As of right now, there is sleet and rain, but it looks like the snow might be moving in sometime today. The hail or sleet or whatever it is is starting to stick to the driveway and the ground. This is going to be a mess. I am not ready for this. It is too early.


----------



## cyberdigger (Oct 29, 2011)

I can't believe I'm watching snow falling and accumulating out my window and it ain't even Halloween yet! I still have some outdoor painting to do.. not looking good for that.. hope it will warm up again for a while, this is kinda ridiculous..! [>:]


----------



## carobran (Oct 29, 2011)

i suggest carrying a blowtorch and an icepick while you paint[8|][8D]...................i was wearing a T-shirt and shorts today.....so....[:-][:-]....[]


----------



## nydigger (Oct 30, 2011)

They say its the first time since the civil war era it has snowed in october like this.....probably got about a foot of heavy wet snow... the worst kind.. ill take the fluffy powder over this stuff any day


----------



## rockbot (Oct 30, 2011)

Hope everyone is alright. I've been watching the news and lot of people are without power.[&:]


----------



## Wheelah23 (Oct 30, 2011)

A tree limb fell on our cable line, so we have no internet or TV... [] With her permission, I am using my neighbor's WiFi... 

 Tons of branches and even trees fell down around here. When it snows this much, it's usually in the dead of winter, when there are no leaves on the trees. But right now, all the trees still have their leaves, so the snow gets really heavy on them. A tree on the side of my house fell over, luckily away from the house.


----------



## Blackglass (Oct 30, 2011)

Where I live accumulated almost a foot of snow in one night. Half of it is melted now. 12 years of living in NH and I don't remember snow coming this early and it being so deep. Incredible...


----------



## carobran (Oct 30, 2011)

so,when it starts getting nice and fluffy are yall gonna make snow icecream?[sm=tongue.gif][]


----------



## cowseatmaize (Oct 30, 2011)

It's about gone here as far as I'm concerned. Nice day today!! I went to the store... well tried to... but the way out was blocked by a tree.
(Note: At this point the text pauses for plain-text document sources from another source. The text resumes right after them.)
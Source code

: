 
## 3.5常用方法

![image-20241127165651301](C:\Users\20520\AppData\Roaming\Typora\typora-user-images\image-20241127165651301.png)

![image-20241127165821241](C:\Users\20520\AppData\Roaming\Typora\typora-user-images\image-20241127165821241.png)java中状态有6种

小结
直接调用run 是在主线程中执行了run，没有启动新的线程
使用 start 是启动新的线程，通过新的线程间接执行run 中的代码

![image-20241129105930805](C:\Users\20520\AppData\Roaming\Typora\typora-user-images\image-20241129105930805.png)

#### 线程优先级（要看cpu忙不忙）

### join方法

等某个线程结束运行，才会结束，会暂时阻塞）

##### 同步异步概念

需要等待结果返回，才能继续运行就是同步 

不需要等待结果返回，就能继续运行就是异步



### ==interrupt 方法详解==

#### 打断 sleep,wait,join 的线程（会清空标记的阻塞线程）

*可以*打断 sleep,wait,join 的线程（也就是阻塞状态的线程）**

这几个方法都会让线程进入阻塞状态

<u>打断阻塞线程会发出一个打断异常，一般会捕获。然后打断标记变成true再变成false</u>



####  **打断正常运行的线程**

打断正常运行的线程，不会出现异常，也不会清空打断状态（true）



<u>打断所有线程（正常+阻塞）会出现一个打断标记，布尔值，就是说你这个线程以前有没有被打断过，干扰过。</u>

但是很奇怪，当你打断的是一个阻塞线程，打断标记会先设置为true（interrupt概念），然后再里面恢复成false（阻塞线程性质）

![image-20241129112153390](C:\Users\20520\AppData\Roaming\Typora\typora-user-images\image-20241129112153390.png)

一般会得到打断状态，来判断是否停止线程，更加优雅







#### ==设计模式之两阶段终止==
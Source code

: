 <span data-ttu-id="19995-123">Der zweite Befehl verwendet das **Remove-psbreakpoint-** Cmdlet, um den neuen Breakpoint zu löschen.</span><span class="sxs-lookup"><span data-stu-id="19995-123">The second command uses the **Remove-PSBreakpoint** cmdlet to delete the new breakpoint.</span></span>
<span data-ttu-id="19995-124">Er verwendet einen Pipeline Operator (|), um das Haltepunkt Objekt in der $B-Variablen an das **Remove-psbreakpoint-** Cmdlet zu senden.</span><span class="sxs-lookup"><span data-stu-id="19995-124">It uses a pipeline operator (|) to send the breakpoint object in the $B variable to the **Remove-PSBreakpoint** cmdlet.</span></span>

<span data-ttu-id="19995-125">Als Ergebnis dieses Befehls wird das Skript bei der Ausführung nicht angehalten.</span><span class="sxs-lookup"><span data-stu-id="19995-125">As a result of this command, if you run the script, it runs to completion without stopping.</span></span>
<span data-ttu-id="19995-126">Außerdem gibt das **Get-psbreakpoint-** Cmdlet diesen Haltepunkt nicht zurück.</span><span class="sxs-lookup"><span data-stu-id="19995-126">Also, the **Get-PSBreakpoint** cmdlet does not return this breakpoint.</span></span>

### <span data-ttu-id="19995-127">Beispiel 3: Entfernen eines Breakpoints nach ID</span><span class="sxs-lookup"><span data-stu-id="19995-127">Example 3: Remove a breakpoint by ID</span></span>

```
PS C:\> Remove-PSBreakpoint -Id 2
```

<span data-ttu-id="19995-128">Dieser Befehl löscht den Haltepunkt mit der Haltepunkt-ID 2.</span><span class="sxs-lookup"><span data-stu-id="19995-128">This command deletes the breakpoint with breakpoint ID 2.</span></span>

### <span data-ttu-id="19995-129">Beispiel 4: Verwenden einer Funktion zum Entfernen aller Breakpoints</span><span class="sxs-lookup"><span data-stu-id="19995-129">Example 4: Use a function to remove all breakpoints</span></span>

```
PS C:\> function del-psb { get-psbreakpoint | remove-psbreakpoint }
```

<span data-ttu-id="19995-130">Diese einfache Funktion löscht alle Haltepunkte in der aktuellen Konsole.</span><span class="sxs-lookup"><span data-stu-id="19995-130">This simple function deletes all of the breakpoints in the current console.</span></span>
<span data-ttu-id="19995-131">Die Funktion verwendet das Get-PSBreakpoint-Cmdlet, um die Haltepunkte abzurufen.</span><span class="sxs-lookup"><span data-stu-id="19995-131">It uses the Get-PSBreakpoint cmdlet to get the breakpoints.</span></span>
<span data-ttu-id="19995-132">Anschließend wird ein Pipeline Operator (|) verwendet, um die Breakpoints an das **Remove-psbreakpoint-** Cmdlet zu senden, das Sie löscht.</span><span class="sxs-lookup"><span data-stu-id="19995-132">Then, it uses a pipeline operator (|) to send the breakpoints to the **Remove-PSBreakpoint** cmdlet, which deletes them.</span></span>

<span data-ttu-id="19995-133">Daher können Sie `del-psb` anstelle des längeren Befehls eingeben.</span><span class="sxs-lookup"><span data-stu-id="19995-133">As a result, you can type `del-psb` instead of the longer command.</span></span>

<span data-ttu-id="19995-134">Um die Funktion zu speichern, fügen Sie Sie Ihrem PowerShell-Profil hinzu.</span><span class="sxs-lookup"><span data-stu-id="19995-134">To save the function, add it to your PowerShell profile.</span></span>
I found the way around after adding a few miles and got to get the prescription I needed. Well, almost. The power went out while I was standing in line.
 Sometimes is just doesn't pay to....    whatever.
 Typical, New England, Whoop-ti- da.


----------



## Stardust (Oct 30, 2011)

We get reverse 911 calls from the police tonight they called saying that most of the town was still down with their power. I'm very blessed, as the fridge is filled to the brim this week ~ I'd hate to have to clean up melted ice cream everywhere [] The police warned that the town was such a mess, that cleanup would not be done by Halloween night. Too many lines down along with tree branches making it was really too dangerous. Sad part is people with cell phones don't all get these calls, also a large population out here don't speak English. I hope and pray for the safety of the kids and young teens who come out on Halloween Night. 

 The past few years, the #'s have been climbing and I don't know where they are coming from. Hate to eat all that candy myself  [] Called my babies and told them not to come out here, their town is just as bad. Maybe the malls will do something special due to all of the safety issues. I hope everyone else will have a safe HALLOWEEN where ever you may live ~ star~ *


----------